Desde o primeiro arrastão ocorrido em praia carioca, isto há uns 20 anos, que o balanço dos casos revela um paradoxo. O volume de objetos roubados não é nem de longe compatível com a confusão e o pânico revelados pelos vídeos e fotos. Na TV, vemos uma espécie de corrida rumo ao apocalipse, centenas de milhares de pessoas apavoradas, buscando algum refúgio. Imagens mais fechadas mostram a movimentação de jovens magrelos, prováveis responsáveis pelo caos. Na maior parte das vezes, eles não aparecem furtando, mas exercitando uma violência mais voltada para a geração daquele tumulto. Parecem interessados em brincar de brigar, algo suficiente para deixar todo mundo apavorado.

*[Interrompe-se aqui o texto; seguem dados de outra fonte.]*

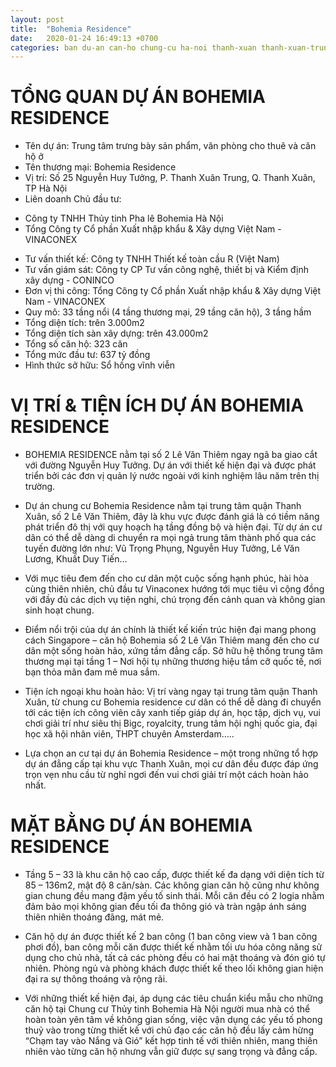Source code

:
 ```yaml
---
layout: post
title:  "Bohemia Residence"
date:   2020-01-24 16:49:13 +0700
categories: ban du-an can-ho chung-cu ha-noi thanh-xuan thanh-xuan-trung nguyen-huy-tuong
---
```


# TỔNG QUAN DỰ ÁN BOHEMIA RESIDENCE
- Tên dự án: Trung tâm trưng bày sản phẩm, văn phòng cho thuê và căn hộ ở   
- Tên thương mại: Bohemia Residence 
- Vị trí: Số 25 Nguyễn Huy Tưởng, P. Thanh Xuân Trung, Q. Thanh Xuân, TP Hà Nội 
- Liên doanh Chủ đầu tư: 
+ Công ty TNHH Thủy tinh Pha lê Bohemia Hà Nội 
+ Tổng Công ty Cổ phần Xuất nhập khẩu & Xây dựng Việt Nam - VINACONEX 
- Tư vấn thiết kế: Công ty TNHH Thiết kế toàn cầu R (Việt Nam) 
- Tư vấn giám sát: Công ty CP Tư vấn công nghệ, thiết bị và Kiểm định xây dựng - CONINCO  
- Đơn vị thi công: Tổng Công ty Cổ phần Xuất nhập khẩu & Xây dựng Việt Nam - VINACONEX
- Quy mô: 33 tầng nổi (4 tầng thương mại, 29 tầng căn hộ), 3 tầng hầm 
- Tổng diện tích: trên 3.000m2 
- Tổng diện tích sàn xây dựng: trên 43.000m2 
- Tổng số căn hộ: 323 căn 
- Tổng mức đầu tư: 637 tỷ đồng 
- Hình thức sở hữu: Sổ hồng vĩnh viễn
 
# VỊ TRÍ & TIỆN ÍCH DỰ ÁN BOHEMIA RESIDENCE
 
- BOHEMIA RESIDENCE nằm tại số 2 Lê Văn Thiêm ngay ngã ba giao cắt với đường Nguyễn Huy Tưởng. Dự án với thiết kế hiện đại và được phát triển bởi các đơn vị quản lý nước ngoài với kinh nghiệm lâu năm trên thị trường.
 
- Dự án chung cư Bohemia Residence nằm tại trung tâm quận Thanh Xuân, số 2 Lê Văn Thiêm, đây là khu vực được đánh giá là có tiềm năng phát triển đô thị với quy hoạch hạ tầng đồng bộ và hiện đại. Từ dự án cư dân có thể dễ dàng di chuyển ra mọi ngả trung tâm thành phố qua các tuyến đường lớn như: Vũ Trọng Phụng, Nguyễn Huy Tưởng, Lê Văn Lương, Khuất Duy Tiến...
 
- Với mục tiêu đem đến cho cư dân một cuộc sống hạnh phúc, hài hòa cùng thiên nhiên, chủ đầu tư Vinaconex hướng tới mục tiêu vì cộng đồng với đầy đủ các dịch vụ tiện nghi, chú trọng đến cảnh quan và không gian sinh hoạt chung.
 
- Điểm nổi trội của dự án chính là thiết kế kiến trúc hiện đại mang phong cách Singapore – căn hộ Bohemia số 2 Lê Văn Thiêm mang đến cho cư dân một sống hoàn hảo, xứng tầm đẳng cấp. Sở hữu hệ thống trung tâm thương mại tại tầng 1 – Nơi hội tụ những thương hiệu tầm cỡ quốc tế, nơi bạn thỏa mãn đam mê mua sắm.
 
- Tiện ích ngoại khu hoàn hảo: Vị trí vàng ngay tại trung tâm quận Thanh Xuân, từ chung cư Bohemia residence cư dân có thể dễ dàng đi chuyển tới các tiện ích công viên cây xanh tiếp giáp dự án, học tập, dịch vụ, vui chơi giải trí như siêu thị Bigc, royalcity, trung tâm hội nghị quốc gia, đại học xã hội nhân viên, THPT chuyên Amsterdam…..
 
- Lựa chọn an cư tại dự án Bohemia Residence – một trong những tổ hợp dự án đẳng cấp tại khu vực Thanh Xuân, mọi cư dân đều được đáp ứng trọn vẹn nhu cầu từ nghỉ ngơi đến vui chơi giải trí một cách hoàn hảo nhất.
 
# MẶT BẰNG DỰ ÁN BOHEMIA RESIDENCE
 
- Tầng 5 – 33 là khu căn hộ cao cấp, được thiết kế đa dạng với diện tích từ 85 – 136m2, mật độ 8 căn/sàn. Các không gian căn hộ cũng như không gian chung đều mang đậm yếu tố sinh thái. Mỗi căn đều có 2 logia nhằm đảm bảo mọi không gian đều tối đa thông gió và tràn ngập ánh sáng thiên nhiên thoáng đãng, mát mẻ.

- Căn hộ dự án được thiết kế 2 ban công (1 ban công view và 1 ban công phơi đồ), ban công mỗi căn được thiết kế nhằm tối ưu hóa công năng sử dụng cho chủ nhà, tất cả các phòng đều có hai mặt thoáng và đón gió tự nhiên. Phòng ngủ và phòng khách được thiết kế theo lối không gian hiện đại ra sự thông thoáng và rộng rãi.

- Với những thiết kế hiện đại, áp dụng các tiêu chuẩn kiểu mẫu cho những căn hộ tại Chung cư Thủy tinh Bohemia Hà Nội người mua nhà có thể hoàn toàn yên tâm về không gian sống, việc vận dụng các yếu tố phong thuỷ vào trong từng thiết kế với chủ đạo các căn hộ đều lấy cảm hừng “Chạm tay vào Nắng và Gió” kết hợp tinh tế với thiên nhiên, mang thiên nhiên vào từng căn hộ nhưng vẫn giữ được sự sang trọng và đẳng cấp. 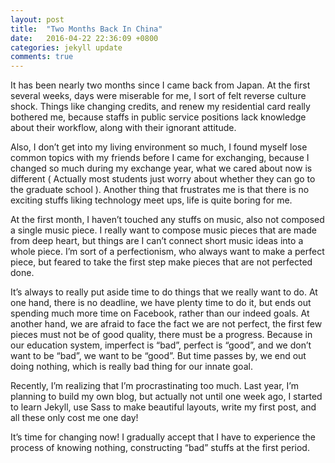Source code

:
 ```yaml
---
layout: post
title:  "Two Months Back In China"
date:   2016-04-22 22:36:09 +0800
categories: jekyll update
comments: true
---
```

It has been nearly two months since I came back from Japan. At the first several weeks, days were miserable for me, I sort of felt reverse culture shock. Things  like changing credits, and renew my residential card really bothered me, because staffs in public service positions lack knowledge about their workflow, along with their ignorant attitude.

Also, I don’t get into my living environment so much, I found myself lose common topics with my friends before I came for exchanging, because I changed so much during my exchange year, what we cared about now is different ( Actually most students just worry about whether they can go to the graduate school ). Another thing that frustrates me is that there is no exciting stuffs liking technology meet ups, life is quite boring for me.

At the first month, I haven’t touched any stuffs on music, also not composed a single music piece. I really want to compose music pieces that are made from deep heart, but things are I can’t connect short music ideas into a whole piece. I’m sort of a perfectionism, who always want to make a perfect piece, but feared to take the first step make pieces that are not perfected done.

It’s always to really put aside time to do things that we really want to do. At one hand, there is no deadline, we have plenty time to do it, but ends out spending much more time on Facebook, rather than our indeed goals. At another hand, we are afraid to face the fact we are not perfect, the first few pieces must not be of good quality, there must be a progress. Because in our education system, imperfect is “bad”, perfect is “good”, and we don’t want to be “bad”, we want to be “good”. But time passes by, we end out doing nothing, which is really bad thing for our innate goal.

Recently, I’m realizing that I’m procrastinating too much. Last year, I’m planning to build my own blog, but actually not until one week ago, I started to learn Jekyll, use Sass to make beautiful layouts, write my first post, and all these only cost me one day!

It’s time for changing now! I gradually accept that I have to experience the process of knowing nothing, constructing “bad” stuffs at the first period.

Não é que não ocorram crimes, há furtos, roubos e agressões, mas a lista de delitos costuma, no fim das contas, ser bem pequena. Daí, arrisco dizer que os arrastões são, principalmente, uma espécie estranha e violenta de lazer praiano que tem como objetivo principal botar os outros para correr. Os 'outros' são os que se julgam donos da praia, que moram ali por perto, ou dizem que moram. São aqueles ali de pele mais branca e cabelos mais lisos, os que lamentam os ônibus que, no Posto 6, despejam suburbanos pretos ou quase pretos. São eles, os mesmos que alardeiam os valores de seu IPTU nas redes sociais; filhos ou netos dos que, há quase 30 anos, não tiveram vergonha de reivindicar que ônibus vindos do subúrbio pelo Rebouças não circulassem nos domingos e feriados. Como não podem evitar a presença dos visitantes indesejáveis, fazem o possível para deixá-los desconfortáveis, procuram tornar ainda mais evidente o abismo social que os separa daquela gente diferenciada. Levantam o nariz, viram a cara e fingem que não veem ou ouvem os que chegam do além-túnel.

Contra a humilhação imposta pela invisibilidade forçada vale aumentar o volume do funk nos carros, exagerar nos passos ensaiados na areia, andar em grupo, assumir a postura de que o espaço hostil está dominado. Aqueles jovens gritam para ser ouvidos e vistos. Em dias mais quentes, a diversão pode ser outra, uma vingança que se manifesta em botar pra correr os que gostariam de vê-los longe dali. Não é difícil, as vítimas têm celulares caros, carteiras, filhos pequenos; têm, principalmente, medo daqueles que tentam não ver. De vez em quando, acabam sendo obrigados a ouvi-los, a enxergá-los, e a correr deles.